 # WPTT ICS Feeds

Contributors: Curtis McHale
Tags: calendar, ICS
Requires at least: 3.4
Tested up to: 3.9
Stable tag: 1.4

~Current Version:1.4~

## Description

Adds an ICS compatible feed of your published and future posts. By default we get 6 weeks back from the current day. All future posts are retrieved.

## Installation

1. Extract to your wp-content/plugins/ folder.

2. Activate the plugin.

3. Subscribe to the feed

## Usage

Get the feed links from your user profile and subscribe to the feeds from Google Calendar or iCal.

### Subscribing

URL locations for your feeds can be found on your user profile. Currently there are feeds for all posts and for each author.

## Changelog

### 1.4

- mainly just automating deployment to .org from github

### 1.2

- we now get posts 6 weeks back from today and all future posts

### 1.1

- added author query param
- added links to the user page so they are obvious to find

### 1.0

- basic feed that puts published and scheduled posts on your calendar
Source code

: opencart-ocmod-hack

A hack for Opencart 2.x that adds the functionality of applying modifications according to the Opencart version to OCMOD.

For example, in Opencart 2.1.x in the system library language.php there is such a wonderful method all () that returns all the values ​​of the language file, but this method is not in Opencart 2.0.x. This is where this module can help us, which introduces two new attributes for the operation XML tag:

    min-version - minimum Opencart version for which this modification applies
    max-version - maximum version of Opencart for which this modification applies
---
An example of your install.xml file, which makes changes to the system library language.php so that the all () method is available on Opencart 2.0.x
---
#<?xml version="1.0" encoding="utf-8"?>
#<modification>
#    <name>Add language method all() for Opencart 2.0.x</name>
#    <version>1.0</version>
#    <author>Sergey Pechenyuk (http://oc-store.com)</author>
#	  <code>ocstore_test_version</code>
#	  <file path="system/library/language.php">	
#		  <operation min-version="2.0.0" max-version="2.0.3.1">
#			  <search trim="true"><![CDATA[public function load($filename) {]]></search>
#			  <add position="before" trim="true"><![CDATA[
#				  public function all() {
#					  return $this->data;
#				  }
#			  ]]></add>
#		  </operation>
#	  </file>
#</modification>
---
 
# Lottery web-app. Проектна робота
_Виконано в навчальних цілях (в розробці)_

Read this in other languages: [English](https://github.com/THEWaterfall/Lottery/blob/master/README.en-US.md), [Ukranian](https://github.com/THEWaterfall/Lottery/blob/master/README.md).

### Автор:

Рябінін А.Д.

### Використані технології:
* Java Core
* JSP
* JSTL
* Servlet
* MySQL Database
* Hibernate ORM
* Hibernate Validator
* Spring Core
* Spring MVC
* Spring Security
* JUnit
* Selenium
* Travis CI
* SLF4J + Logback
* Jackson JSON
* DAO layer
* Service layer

• [WHAT YOU SHOULD DO]:
Pull out all lines containing the word "published" from the entries above.

• [ANSWER TO THE PROBLEM]:
Adds an ICS compatible feed of your published and future posts. By default we get 6 weeks back from the current day. All future posts are retrieved.
- basic feed that puts published and scheduled posts on your calendar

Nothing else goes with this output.